Another concern regarding financial incentive campaigns at scale is the impact that these cash payments may have on individuals who might not be eligible for the incentives or on future vaccination uptake by those who received a financial incentive. Our pre-registered expectation was that proximity to participants who received one of the two cash incentive treatments would depress the vaccine intentions and reported vaccine rates of non-treated individuals. The rural villages in the selected rural districts were quite small; on average, they had a population of 1,268. In each cash-treated village, we sampled 21 individuals, and 75% of them received the cash incentive. This would seem to be a context that would favor spillover effects from the cash treatments. To identify spillover effects from financial incentive campaigns, 25% of the individuals in cash-treated and health-message-treated villages received the placebo treatment. We found no evidence of a negative within-cluster spillover effect. Secondly, we measured the self-reported, and verified, vaccination rates of randomly selected non-treated individuals in cash-treated villages and found no evidence of spillover effects. There is no evidence supporting our pre-registered hypothesis that the cash incentives treatments would depress the vaccination intentions and behaviors of those residing in cash-treated villages who did not receive cash for vaccination. This is consistent with a recent Swedish RCT that found no evidence of a spillover effect of COVID-19 financial incentives on future vaccination uptake25.

Although we are confident in our spillover conclusion in the context of our study, we cannot rule out the possibility that, in a larger-scale roll-out of financial incentives, where a substantial proportion, but not all, of a population was offered incentives, there might be negative spillovers on untreated individuals arising from greater diffusion of information.

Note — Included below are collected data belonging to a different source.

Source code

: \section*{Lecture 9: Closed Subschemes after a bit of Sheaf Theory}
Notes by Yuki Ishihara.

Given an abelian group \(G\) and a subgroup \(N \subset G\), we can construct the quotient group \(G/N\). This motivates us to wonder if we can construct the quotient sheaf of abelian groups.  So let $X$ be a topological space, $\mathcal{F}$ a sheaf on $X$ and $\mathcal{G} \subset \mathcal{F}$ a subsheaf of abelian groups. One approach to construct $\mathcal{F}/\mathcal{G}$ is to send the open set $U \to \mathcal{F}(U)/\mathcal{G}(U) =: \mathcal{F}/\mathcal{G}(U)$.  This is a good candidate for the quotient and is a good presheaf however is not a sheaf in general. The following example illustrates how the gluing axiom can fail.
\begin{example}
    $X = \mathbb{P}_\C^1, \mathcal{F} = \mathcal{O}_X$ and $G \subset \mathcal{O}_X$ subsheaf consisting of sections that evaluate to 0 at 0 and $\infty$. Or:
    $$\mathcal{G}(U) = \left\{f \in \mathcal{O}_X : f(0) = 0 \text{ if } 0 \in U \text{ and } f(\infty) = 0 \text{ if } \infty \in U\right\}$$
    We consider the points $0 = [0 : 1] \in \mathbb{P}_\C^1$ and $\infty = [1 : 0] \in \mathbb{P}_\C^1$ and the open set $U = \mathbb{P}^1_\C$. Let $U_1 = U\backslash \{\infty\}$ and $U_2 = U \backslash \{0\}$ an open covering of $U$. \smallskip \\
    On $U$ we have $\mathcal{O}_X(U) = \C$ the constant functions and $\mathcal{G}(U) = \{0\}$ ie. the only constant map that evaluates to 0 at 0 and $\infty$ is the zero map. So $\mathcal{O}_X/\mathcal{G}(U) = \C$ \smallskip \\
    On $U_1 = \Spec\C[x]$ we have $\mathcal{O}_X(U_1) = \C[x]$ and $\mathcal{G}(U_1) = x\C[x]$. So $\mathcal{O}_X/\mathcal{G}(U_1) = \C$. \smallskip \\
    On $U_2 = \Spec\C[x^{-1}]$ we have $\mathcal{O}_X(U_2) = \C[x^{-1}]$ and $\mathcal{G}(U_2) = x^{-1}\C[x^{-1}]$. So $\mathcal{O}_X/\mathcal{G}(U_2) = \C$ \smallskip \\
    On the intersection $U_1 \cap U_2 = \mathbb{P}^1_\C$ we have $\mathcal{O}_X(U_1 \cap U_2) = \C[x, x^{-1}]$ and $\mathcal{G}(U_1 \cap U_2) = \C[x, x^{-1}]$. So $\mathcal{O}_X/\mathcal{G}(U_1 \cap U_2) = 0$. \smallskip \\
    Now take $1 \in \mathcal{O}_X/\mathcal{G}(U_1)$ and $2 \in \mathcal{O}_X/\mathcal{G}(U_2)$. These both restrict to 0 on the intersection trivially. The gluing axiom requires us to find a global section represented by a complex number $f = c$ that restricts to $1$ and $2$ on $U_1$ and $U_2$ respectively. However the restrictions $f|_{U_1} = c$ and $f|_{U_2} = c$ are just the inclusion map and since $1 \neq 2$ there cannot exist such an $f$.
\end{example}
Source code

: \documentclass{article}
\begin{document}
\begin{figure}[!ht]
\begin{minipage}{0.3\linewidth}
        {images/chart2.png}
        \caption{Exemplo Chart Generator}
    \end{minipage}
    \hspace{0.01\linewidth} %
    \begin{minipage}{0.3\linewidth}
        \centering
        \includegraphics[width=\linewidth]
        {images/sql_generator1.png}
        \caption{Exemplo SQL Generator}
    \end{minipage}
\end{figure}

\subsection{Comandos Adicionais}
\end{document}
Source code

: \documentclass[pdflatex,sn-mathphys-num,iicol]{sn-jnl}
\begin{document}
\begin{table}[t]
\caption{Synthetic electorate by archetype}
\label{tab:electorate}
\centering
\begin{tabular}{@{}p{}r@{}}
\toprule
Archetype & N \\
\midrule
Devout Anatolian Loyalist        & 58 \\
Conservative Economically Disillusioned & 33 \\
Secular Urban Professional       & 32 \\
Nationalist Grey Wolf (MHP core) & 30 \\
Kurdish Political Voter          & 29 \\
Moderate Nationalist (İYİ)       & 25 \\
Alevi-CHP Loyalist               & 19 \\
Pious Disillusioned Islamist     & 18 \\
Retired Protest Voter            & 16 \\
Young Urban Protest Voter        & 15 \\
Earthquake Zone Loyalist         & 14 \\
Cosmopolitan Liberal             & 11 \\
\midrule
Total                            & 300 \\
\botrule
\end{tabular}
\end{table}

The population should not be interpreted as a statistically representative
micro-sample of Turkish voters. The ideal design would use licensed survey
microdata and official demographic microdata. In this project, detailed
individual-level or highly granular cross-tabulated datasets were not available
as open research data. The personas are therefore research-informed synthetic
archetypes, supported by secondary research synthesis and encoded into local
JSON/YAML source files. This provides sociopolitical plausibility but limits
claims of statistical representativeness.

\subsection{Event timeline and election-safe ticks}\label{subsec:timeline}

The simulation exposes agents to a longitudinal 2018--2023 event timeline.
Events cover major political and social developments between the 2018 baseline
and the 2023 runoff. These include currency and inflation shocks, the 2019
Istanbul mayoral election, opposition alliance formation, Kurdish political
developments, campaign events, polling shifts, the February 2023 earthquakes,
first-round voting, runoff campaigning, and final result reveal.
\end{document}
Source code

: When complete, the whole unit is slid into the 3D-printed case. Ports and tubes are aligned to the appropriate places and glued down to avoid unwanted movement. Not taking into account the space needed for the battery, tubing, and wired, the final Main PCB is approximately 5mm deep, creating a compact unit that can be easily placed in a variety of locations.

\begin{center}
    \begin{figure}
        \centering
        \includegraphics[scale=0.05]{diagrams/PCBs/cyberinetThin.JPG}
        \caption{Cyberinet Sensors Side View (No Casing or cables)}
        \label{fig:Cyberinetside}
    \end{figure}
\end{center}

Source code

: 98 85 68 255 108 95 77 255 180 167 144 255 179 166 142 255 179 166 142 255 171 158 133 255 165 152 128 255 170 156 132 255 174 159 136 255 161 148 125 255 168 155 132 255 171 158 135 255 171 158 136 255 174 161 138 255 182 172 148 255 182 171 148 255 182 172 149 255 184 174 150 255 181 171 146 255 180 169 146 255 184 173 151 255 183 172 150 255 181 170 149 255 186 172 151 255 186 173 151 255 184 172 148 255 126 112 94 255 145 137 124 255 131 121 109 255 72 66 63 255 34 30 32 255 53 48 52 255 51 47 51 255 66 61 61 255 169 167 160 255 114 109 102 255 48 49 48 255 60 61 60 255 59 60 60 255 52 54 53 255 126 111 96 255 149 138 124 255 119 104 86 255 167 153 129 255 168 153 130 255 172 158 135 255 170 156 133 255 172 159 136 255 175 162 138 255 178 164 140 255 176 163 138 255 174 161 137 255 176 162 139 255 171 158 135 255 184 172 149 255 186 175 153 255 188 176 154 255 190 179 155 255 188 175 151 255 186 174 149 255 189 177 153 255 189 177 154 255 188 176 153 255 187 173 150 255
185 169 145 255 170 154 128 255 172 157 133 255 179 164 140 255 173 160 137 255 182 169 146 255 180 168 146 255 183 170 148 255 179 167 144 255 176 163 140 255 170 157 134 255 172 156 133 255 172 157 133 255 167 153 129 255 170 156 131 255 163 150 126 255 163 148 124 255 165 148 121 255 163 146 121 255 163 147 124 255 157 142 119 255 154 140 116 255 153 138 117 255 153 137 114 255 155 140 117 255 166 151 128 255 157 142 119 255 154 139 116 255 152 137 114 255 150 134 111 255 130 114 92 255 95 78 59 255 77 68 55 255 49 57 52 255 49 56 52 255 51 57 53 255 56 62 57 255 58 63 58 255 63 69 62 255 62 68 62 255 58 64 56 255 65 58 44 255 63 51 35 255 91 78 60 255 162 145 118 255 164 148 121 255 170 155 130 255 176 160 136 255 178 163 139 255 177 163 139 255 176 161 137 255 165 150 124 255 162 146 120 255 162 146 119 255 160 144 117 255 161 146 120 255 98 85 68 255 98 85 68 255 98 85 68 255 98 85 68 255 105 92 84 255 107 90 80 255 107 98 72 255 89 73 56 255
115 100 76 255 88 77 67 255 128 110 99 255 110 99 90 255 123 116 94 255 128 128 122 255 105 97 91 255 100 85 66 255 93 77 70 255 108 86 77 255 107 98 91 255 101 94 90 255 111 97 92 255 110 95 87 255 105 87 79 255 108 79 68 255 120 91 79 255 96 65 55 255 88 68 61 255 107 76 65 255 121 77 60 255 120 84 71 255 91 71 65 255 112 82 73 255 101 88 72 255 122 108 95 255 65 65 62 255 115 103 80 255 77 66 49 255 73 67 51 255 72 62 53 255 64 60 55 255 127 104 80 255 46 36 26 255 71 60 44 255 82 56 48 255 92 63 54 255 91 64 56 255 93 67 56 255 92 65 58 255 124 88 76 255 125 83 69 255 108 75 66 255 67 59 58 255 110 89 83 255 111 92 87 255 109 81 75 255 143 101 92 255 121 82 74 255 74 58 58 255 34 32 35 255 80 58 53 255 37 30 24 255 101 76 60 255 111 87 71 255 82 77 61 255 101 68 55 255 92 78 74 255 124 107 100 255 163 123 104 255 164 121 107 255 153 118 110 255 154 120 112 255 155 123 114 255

We explicitly timed the implementation of our incentive trials to correspond with the COVID-19 vaccination campaigns conducted by District Health Offices. COVID-19 vaccinations were available to all villages, and, in most cases, the District Health Offices made the vaccines available in the village communities. This is important because, as a recent trial in rural Sierra Leone demonstrated, by solving the delivery challenges and markedly increasing convenience, COVID-19 vaccine uptake increased by 19% (ref. 26). However, we cannot be certain that convenient access to COVID-19 vaccinations was ensured for all trial participants; some may have needed to travel to a nearby health office for the vaccine. Accordingly, we included access as a covariate in the estimations; at least in the case of verified vaccinations, access does not appear to have a statistically significant effect on vaccination uptake. An important future challenge is understanding how the treatment effects of financial incentives, weighted by their overall costs, compare to the relatively costly effects of eliminating delivery logistics at the village level.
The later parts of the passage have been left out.